The third factor, said Levesque, is that students are geographically constrained. “Campuses are very centralised spaces; they bring a lot of people into one space. And so they generate a lot of customers, rental, demand in their vicinity.” This high demand on what economists call an inelastic supply results in skyrocketing rents.
UTILE’s study included questions about students’ mental health as it is related to their housing. Forty-two percent of respondents who pay about 30% of their income said their mental health was either “strong” or “very strong”. By contrast, only 37% of respondents whose rent exceeds 70% of their income felt the same way, while 29% said their mental health was either “very fragile” or “fragile”.

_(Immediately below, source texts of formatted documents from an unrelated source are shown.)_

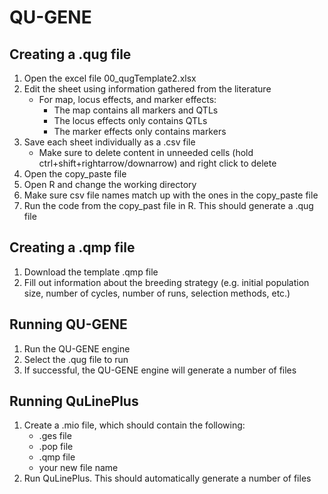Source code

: 
# QU-GENE
## Creating a .qug file
1. Open the excel file 00_qugTemplate2.xlsx
1. Edit the sheet using information gathered from the literature 
    * For map, locus effects, and marker effects:
        * The map contains all markers and QTLs
        * The locus effects only contains QTLs
        * The marker effects only contains markers 
1. Save each sheet individually as a .csv file 
    * Make sure to delete content in unneeded cells (hold ctrl+shift+rightarrow/downarrow) and right click to delete
1. Open the copy_paste file
1. Open R and change the working directory 
1. Make sure csv file names match up with the ones in the copy_paste file 
1. Run the code from the copy_past file in R. This should generate a .qug file 

## Creating a .qmp file
1. Download the template .qmp file 
1. Fill out information about the breeding strategy (e.g. initial population size, number of cycles, number of runs, selection methods, etc.)

## Running QU-GENE
1. Run the QU-GENE engine 
1. Select the .qug file to run 
1. If successful, the QU-GENE engine will generate a number of files 

## Running QuLinePlus
1. Create a .mio file, which should contain the following:
      * .ges file
      * .pop file
      * .qmp file 
      * your new file name
1. Run QuLinePlus. This should automatically generate a number of files 
   
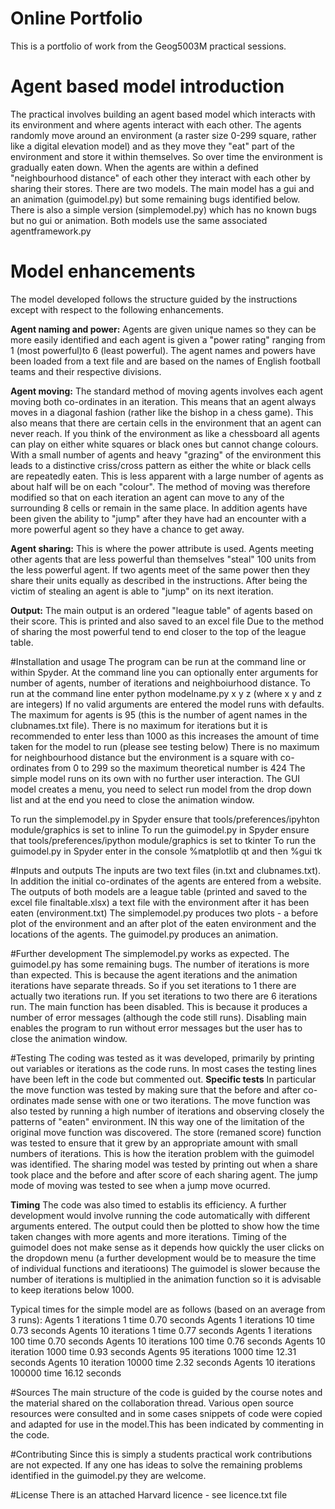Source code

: # Online Portfolio
This is a portfolio of work from the Geog5003M practical sessions.

# Agent based model introduction

The practical involves building an agent based model which interacts with its environment and where agents interact with each other.
The agents randomly move around an environment (a raster size 0-299 square, rather like a digital elevation model) and as they move they "eat" part of the environment and store it within themselves.
So over time the environment is gradually eaten down. When the agents are within a defined "neighbourhood distance" of each other they interact with each other by sharing their stores.
There are two models. The main model has a gui and an animation (guimodel.py) but some remaining bugs identified below.
There is also a simple version (simplemodel.py) which has no known bugs but no gui or animation. Both models use the same associated agentframework.py  

# Model enhancements
The model developed follows the structure guided by the instructions except with respect to the following enhancements.

**Agent naming and power:** Agents are given unique names so they can be more easily identified and each agent is given a "power rating" ranging from 1 (most powerful)to 6 (least powerful).
The agent names and powers have been loaded from a text file and are based on the names of English football teams and their respective divisions. 

**Agent moving:** The standard method of moving agents involves each agent moving both co-ordinates in an iteration. This means that an agent always moves in a diagonal fashion (rather like the bishop in a chess game). This also means that there are certain cells in the environment that an agent can never reach. If you think of the environment as like a chessboard all agents can play on either white squares or black ones but cannot change colours. With a small number of agents and heavy "grazing" of the environment this leads to a distinctive criss/cross pattern as either the white or black cells are repeatedly eaten. This is less apparent with a large number of agents as about half will be on each "colour".
The method of moving was therefore modified so that on each iteration an agent can move to any of the surrounding 8 cells or remain in the same place. 
In addition agents have been given the ability to "jump" after they have had an encounter with a more powerful agent so they have a chance to get away.

**Agent sharing:** This is where the power attribute is used. Agents meeting other agents that are less powerful than themselves "steal" 100 units from the less powerful agent.
If two agents meet of the same power then they share their units equally as described in the instructions. After being the victim of stealing an agent is able to "jump" on its next iteration. 

**Output:** The main output is an ordered "league table" of agents based on their score. This is printed and also saved to an excel file 
Due to the method of sharing the most powerful tend to end closer to the top of the league table.

#Installation and usage
The program can be run at the command line or within Spyder. At the command line you can optionally enter arguments for number of agents, number of iterations and neighboiurhood distance.
To run at the command line enter python modelname.py x y z (where x y and z are integers)
If no valid arguments are entered the model runs with defaults.
The maximum for agents is 95 (this is the number of agent names in the clubnames.txt file).
There is no maximum for iterations but it is recommended to enter less than 1000 as this increases the amount of time taken for the model to run (please see testing below)
There is no maximum for neighbourhood distance but the environment is a square with co-ordinates from 0 to 299 so the maximum theoretical number is 424
The simple model runs on its own with no further user interaction.
The GUI model creates a menu, you need to select run model from the drop down list and at the end you need to close the animation window.

To run the simplemodel.py in Spyder ensure that tools/preferences/ipyhton module/graphics is set to inline
To run the guimodel.py in Spyder ensure that tools/preferences/ipython module/graphics is set to tkinter
To run the guimodel.py in Spyder enter in the console %matplotlib qt and then %gui tk

#Inputs and outputs
The inputs are two text files (in.txt and clubnames.txt). In addition the initial co-ordinates of the agents are entered from a website. 
The outputs of both models are a league table (printed and saved to the excel file finaltable.xlsx) a text file with the environment after it has been eaten (environment.txt)
The simplemodel.py produces two plots - a before plot of the environment and an after plot of the eaten environment and the locations of the agents.
The guimodel.py produces an animation.   

#Further development
The simplemodel.py works as expected.
The guimodel.py has some remaining bugs. The number of iterations is more than expected. This is because the agent iterations and the animation iterations have separate threads.
So if you set iterations to 1 there are actually two iterations run. If you set iterations to two there are 6 iterations run.
The main function has been disabled. This is because it produces a number of error messages (although the code still runs).
Disabling main enables the program to run without error messages but the user has to close the animation window.

#Testing
The coding was tested as it was developed, primarily by printing out variables or iterations as the code runs.
In most cases the testing lines have been left in the code but commented out. 
**Specific tests**
In particular the move function was tested by making sure that the before and after co-ordinates made sense with one or two iterations.
The move function was also tested by running a high number of iterations and observing closely the patterns of "eaten" environment. IN this way one of the limitation of the original move function was discovered.
The store (remaned score) function was tested to ensure that it grew by an appropriate amount with small numbers of iterations. This is how the iteration problem with the guimodel was identified.
The sharing model was tested by printing out when a share took place and the before and after score of each sharing agent.
The jump mode of moving was tested to see when a jump move ocurred.
  
**Timing**
The code was also timed to establis its efficiency. A further development would involve running the code automatically with different arguments entered.
The output could then be plotted to show how the time taken changes with more agents and more iterations.
Timing of the guimodel does not make sense as it depends how quickly the user clicks on the dropdown menu (a further development would be to measure the time of individual functions and iteratioons)
The guimodel is slower because the number of iterations is multiplied in the animation function so it is advisable to keep iterations below 1000.

Typical times for the simple model are as follows (based on an average from 3 runs):
Agents 1   iterations       1 time  0.70 seconds
Agents 1   iterations      10 time  0.73 seconds
Agents 10  iterations       1 time  0.77 seconds
Agents 1   iterations     100 time  0.70 seconds
Agents 10  iterations     100 time  0.76 seconds
Agents 10  iteration     1000 time  0.93 seconds
Agents 95  iterations    1000 time 12.31 seconds
Agents 10  iteration    10000 time  2.32 seconds
Agents 10  iterations  100000 time 16.12 seconds
  
#Sources
The main structure of the code is guided by the course notes and the material shared on the collaboration thread. 
Various open source resources were consulted and in some cases snippets of code were copied and adapted for use in the model.This has been indicated by commenting in the code. 

#Contributing
Since this is simply a students practical work contributions are not expected.
If any one has ideas to solve the remaining problems identified in the guimodel.py they are welcome.

#License
There is an attached Harvard licence - see licence.txt file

“Many students find apartments that are much too expensive for their budget,” Levesque told University World News. “They survive and manage their studies. But they are living with the financial stress of having to cough up that very high rent month after month. To pay their rent, students are forced to take more jobs and that, of course, reduces the time they can focus on their studies.
An alternative model
Founded in 2013, UTILE presently runs seven projects totalling 797 student apartments (ranging from studios to three-bedroom places). Four of their projects are in Montreal and one each in Quebec City, Trois-Rivières and Sherbrooke. The total investment in these projects is CA$150 million. Another 2,000 units are under construction in Montreal, Quebec City, Trois-Rivières and Sherbrooke.
“What we’re developing is an alternative model of non-profit student housing that’s independent of colleges and universities [and] that is able to deliver thousands of units of affordable housing at a better price point. We build and operate the projects and charge students between 10% and 30% below market rates,” said Levesque.
UTILE receives funding from the City of Montreal and some of the other cities it operates in and has raised CA$6 million from student societies. The bulk, 75% to 80% of UTILE’s projects, are funded by private investors.
The interest paid to these investors is priced into the students’ rent.
“Obviously, we try to keep interest rates to a minimum. And right now, the direct lending by the Canada Mortgage and Housing Corporation [a crown corporation owned by the Government of Canada] is quite beneficial because they have below-market interest rates for affordable housing. They are a privileged lender for us.”
Though UTILE’s apartments are not available to the general public, they will, Levesque said, have a positive effect on the local area rental markets by lessening the competition for apartments, which should lower rental costs for regular renters.
“A lot of the support we’ve gotten for our projects stemmed from the argument that building more student housing will free up space for other households in the rental market. We need to capture that demand [student renters] and we can do so in a way that is very cheap for public funds. UTILE’s plans are less expensive than building social housing, for example – while still having a big impact on the rental market to bring it back to a point of balance for the benefit of everyone,” Levesque said.